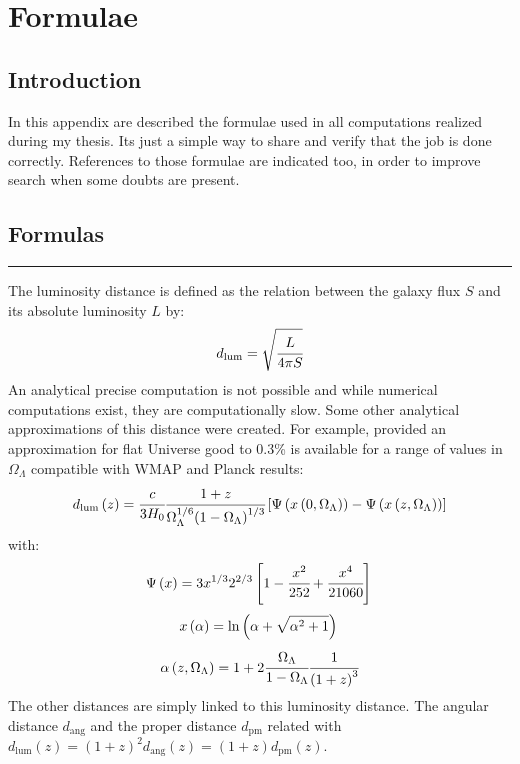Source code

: \chapter{Formulae}
\label{cha:formulas}

\section{Introduction}

In this appendix are described the formulae used in all computations realized
during my thesis. Its just a simple way to share and verify that the job is
done correctly. References to those formulae are indicated too, in order to
improve search when some doubts are present.

\section{Formulas}

\noindent\rule{\linewidth}{1pt}
%
The luminosity distance is defined as the relation between the galaxy flux $S$
and its absolute luminosity $L$ by:
%
\begin{equation}
	d_{\mathrm{lum}}=\sqrt{\cfrac{L}{4\pi{S}}}
\end{equation}
%
An analytical precise computation is not possible and while numerical
computations exist, they are computationally slow. Some other analytical
approximations of this distance were created. For example, \citet{WU+10}
provided an approximation for flat Universe good to 0.3\% is available for a
range of values in $\Omega_\Lambda$ compatible with WMAP and Planck results:
%
\begin{equation}
	d_{\mathrm{lum}}\left({z}\right) = \cfrac{c}{3H_0}
    \cfrac{1+z}{\Omega_\Lambda^{1/6}
    {\left({1-\Omega_\Lambda}\right)}^{1/3}}\left[\Psi\left({x\left({0,\Omega_\Lambda}\right)}\right)-\Psi\left({x\left({z,\Omega_\Lambda}\right)}\right)\right]
\end{equation}
%
with:
%
\begin{equation}
	\Psi\left({x}\right)=3x^{1/3}{2^{2/3}}\left[1-\cfrac{x^2}{252}+\cfrac{x^4}{21060}\right]\\
\end{equation}
%
\begin{equation}
	x\left({\alpha}\right)=\ln\left({\alpha+\sqrt{\alpha^2+1}}\right)\\
\end{equation}
%
\begin{equation}
	\alpha\left({z,\Omega_\Lambda}\right) = 1+2\cfrac{\Omega_\Lambda}
    {1-\Omega_\Lambda}\cfrac{1}{{\left(1+z\right)}^3}
\end{equation}
%
The other distances are simply linked to this luminosity distance. The angular
distance $d_{\mathrm{ang}}$ and the proper distance $d_{\mathrm{pm}}$ related
with
$d_{\mathrm{lum}}(z)={(1+z)}^2d_{\mathrm{ang}}(z)=(1+z)d_{\mathrm{pm}}(z)$.

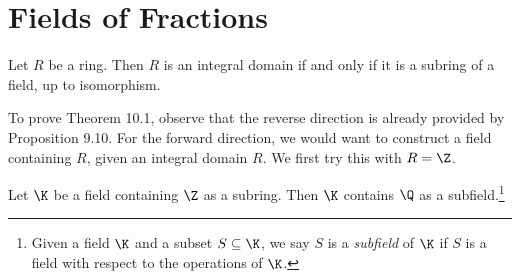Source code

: \documentclass[pmath347]{subfiles}
\begin{document}

    \section{Fields of Fractions}

    \begin{theorem}{}
        Let $R$ be a ring. Then $R$ is an integral domain if and only if it is a subring of a field, up to isomorphism.
    \end{theorem}
    
    \np To prove Theorem 10.1, observe that the reverse direction is already provided by Proposition 9.10. For the forward direction, we would want to construct a field containing $R$, given an integral domain $R$. We first try this with $R=\Z$.

    \begin{prop}{}
        Let $\K$ be a field containing $\Z$ as a subring. Then $\K$ contains $\Q$ as a subfield.\footnote{Given a field $\K$ and a subset $S\subseteq\K$, we say $S$ is a \emph{subfield} of $\K$ if $S$ is a field with respect to the operations of $\K$.}
    \end{prop}
\end{document}
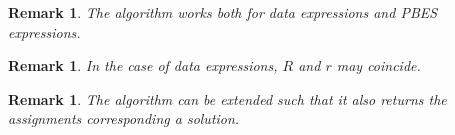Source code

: \documentclass{article}
\newtheorem{remark}[theorem]{Remark}
\begin{document}
\begin{remark}
The algorithm works both for data expressions and PBES expressions.
\end{remark}

\begin{remark}
In the case of data expressions, $R$ and $r$ may coincide.%
\end{remark}

\begin{remark}
The algorithm can be extended such that it also returns the assignments
corresponding a solution.
\end{remark}
\end{document}

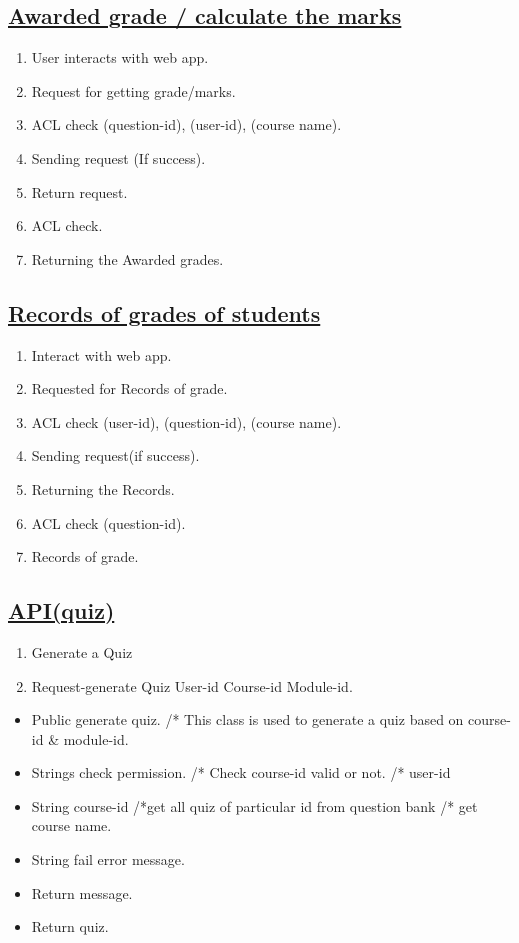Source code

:\documentclass{article}
\begin{document}
\subsection*{\underline{Awarded grade / calculate the marks}}
\begin{enumerate}
\item User interacts with web app.
\item Request for getting grade/marks.
\item ACL check (question-id), (user-id), (course name).
\item Sending request (If success).
\item Return request.
\item ACL check.
\item Returning the Awarded grades.
\begin{center}

\label{figure:Awarded_Quiz.latex}
\end{center}
\end{enumerate}
\subsection*{\underline{Records of grades of students}}
\begin{enumerate}
\item Interact with web app.
\item Requested for Records of grade.
\item ACL check (user-id), (question-id), (course name).
\item Sending request(if success).
\item Returning the Records.
\item ACL check (question-id).
\item Records of grade.
\end{enumerate}

\subsection*{\underline{API(quiz)}}
\begin{enumerate}
\item Generate a Quiz \\
\item Request-generate Quiz User-id Course-id Module-id.
\end{enumerate}
\begin{itemize}
\item Public generate quiz.
      /* This class is used to generate a quiz based on course-id \& module-id.
\item Strings check permission.
      /* Check course-id valid or not.
      /* user-id
\item String course-id {/*get all quiz of particular id from question bank}
      /* get course name.
\item String fail error message.
\item Return message.
\item Return quiz.
\end{itemize}
\end{document}
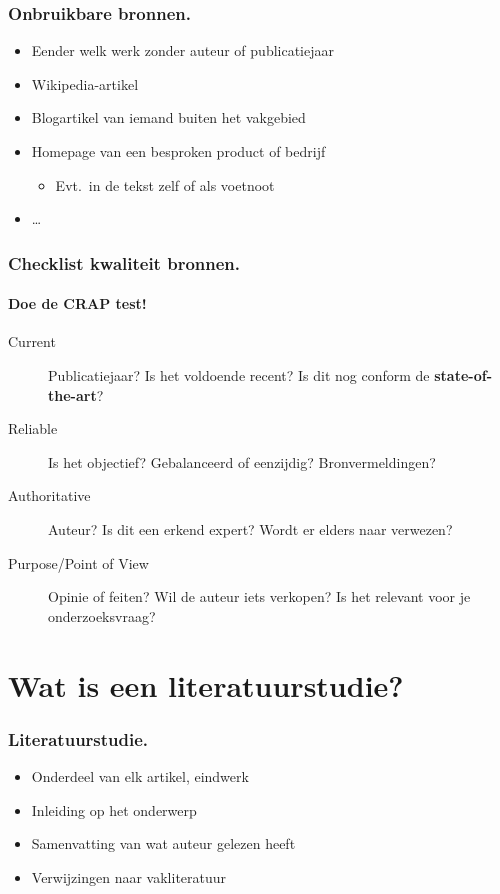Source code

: \documentclass[aspectratio=169]{beamer}
\begin{document}
\begin{frame}
  \frametitle{Onbruikbare bronnen.}

  \begin{itemize}
    \item Eender welk werk zonder auteur of publicatiejaar
    \item Wikipedia-artikel
    \item Blogartikel van iemand buiten het vakgebied
    \item Homepage van een besproken product of bedrijf
    \begin{itemize}
      \item Evt.~in de tekst zelf of als voetnoot
    \end{itemize}
    \item \dots
  \end{itemize}
\end{frame}

\begin{frame}
  \frametitle{Checklist kwaliteit bronnen.}
  \framesubtitle{Doe de CRAP test!}

  \begin{description}
    \item[Current] Publicatiejaar? Is het voldoende recent? Is dit nog conform de \textbf{state-of-the-art}?
    \item[Reliable] Is het objectief? Gebalanceerd of eenzijdig?
    Bronvermeldingen?
    \item[Authoritative] Auteur? Is dit een erkend expert? Wordt er elders naar verwezen?
    \item[Purpose/Point of View] Opinie of feiten? Wil de auteur iets verkopen? Is het relevant voor je onderzoeksvraag?
  \end{description}

\end{frame}



\section{Wat is een literatuurstudie?}

\begin{frame}
  \frametitle{Literatuurstudie.}

  \begin{itemize}
    \item Onderdeel van elk artikel, eindwerk
    \item Inleiding op het onderwerp
    \item Samenvatting van wat auteur gelezen heeft
    \item Verwijzingen naar vakliteratuur
  \end{itemize}

\end{frame}
\end{document}
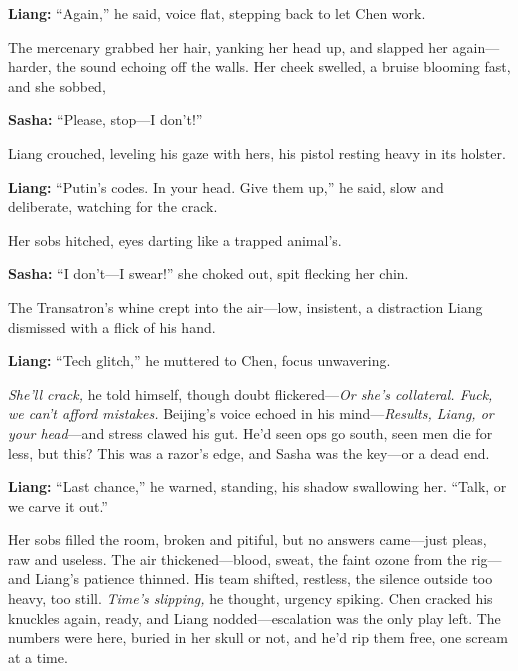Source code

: \documentclass[12pt]{book}
\begin{document}
\vspace{0.5em}
\textbf{Liang:} “Again,” he said, voice flat, stepping back to let Chen work.

The mercenary grabbed her hair, yanking her head up, and slapped her again—harder, the sound echoing off the walls. Her cheek swelled, a bruise blooming fast, and she sobbed, 

\vspace{0.5em}
\textbf{Sasha:} “Please, stop—I don’t!”

Liang crouched, leveling his gaze with hers, his pistol resting heavy in its holster. 

\vspace{0.5em}
\textbf{Liang:} “Putin’s codes. In your head. Give them up,” he said, slow and deliberate, watching for the crack.

Her sobs hitched, eyes darting like a trapped animal’s. 

\vspace{0.5em}
\textbf{Sasha:} “I don’t—I swear!” she choked out, spit flecking her chin.

The Transatron’s whine crept into the air—low, insistent, a distraction Liang dismissed with a flick of his hand. 

\vspace{0.5em}
\textbf{Liang:} “Tech glitch,” he muttered to Chen, focus unwavering.

\emph{She’ll crack,} he told himself, though doubt flickered—\emph{Or she’s collateral. Fuck, we can’t afford mistakes.} Beijing’s voice echoed in his mind—\emph{Results, Liang, or your head}—and stress clawed his gut. He’d seen ops go south, seen men die for less, but this? This was a razor’s edge, and Sasha was the key—or a dead end. 

\vspace{0.5em}
\textbf{Liang:} “Last chance,” he warned, standing, his shadow swallowing her. “Talk, or we carve it out.”

Her sobs filled the room, broken and pitiful, but no answers came—just pleas, raw and useless. The air thickened—blood, sweat, the faint ozone from the rig—and Liang’s patience thinned. His team shifted, restless, the silence outside too heavy, too still. \emph{Time’s slipping,} he thought, urgency spiking. Chen cracked his knuckles again, ready, and Liang nodded—escalation was the only play left. The numbers were here, buried in her skull or not, and he’d rip them free, one scream at a time.

\vspace{1em}
\end{document}
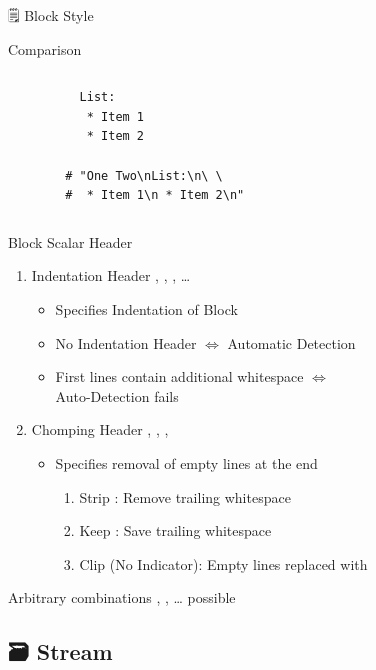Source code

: \documentclass{beamer}
\newcommand{\code}[1]{
  \codebox{\texttt|#1|}
}
\begin{document}
\begin{frame}{🗒 Block Style}
\begin{block}{Comparison}
\begin{columns}
\begin{verbatim}
          List:
           * Item 1
           * Item 2

        # "One Two\nList:\n\ \
        #  * Item 1\n * Item 2\n"
      \end{verbatim}

    \end{columns}
  \end{block}
  \hspace{0pt}
  \vfill

  \newpage
  \begin{block}{Block Scalar Header}
    \begin{enumerate}
      \item Indentation Header , \code{>2}, \code{>5}, …
      \begin{itemize}
        \item Specifies Indentation of Block
        \item No Indentation Header $⇔$ Automatic Detection
        \item First lines contain additional whitespace $⇔$ \\
              \alert{Auto-Detection fails}
      \end{itemize}
      \item Chomping Header \codebox{\texttt{|-}}, \codebox{\texttt{|+}}, \code{>-}, \code{>+}
      \begin{itemize}
        \item Specifies removal of empty lines \alert{at the end}
        \begin{enumerate}
          \item Strip \code{-}: Remove trailing whitespace
          \item Keep \code{+}: Save trailing whitespace
          \item Clip (No Indicator): Empty lines replaced with \code{\n}
        \end{enumerate}
      \end{itemize}
    \end{enumerate}
    Arbitrary combinations , \code{>4+}, … possible
  \end{block}

\end{frame}

\subsection{🗃 Stream}
\end{document}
=====
» **TASK DETAILS**:
Where the string "Detection" occurs in the data, return the whole line.

» **TASK OUTPUT**:
        \item No Indentation Header $⇔$ Automatic Detection
              \alert{Auto-Detection fails}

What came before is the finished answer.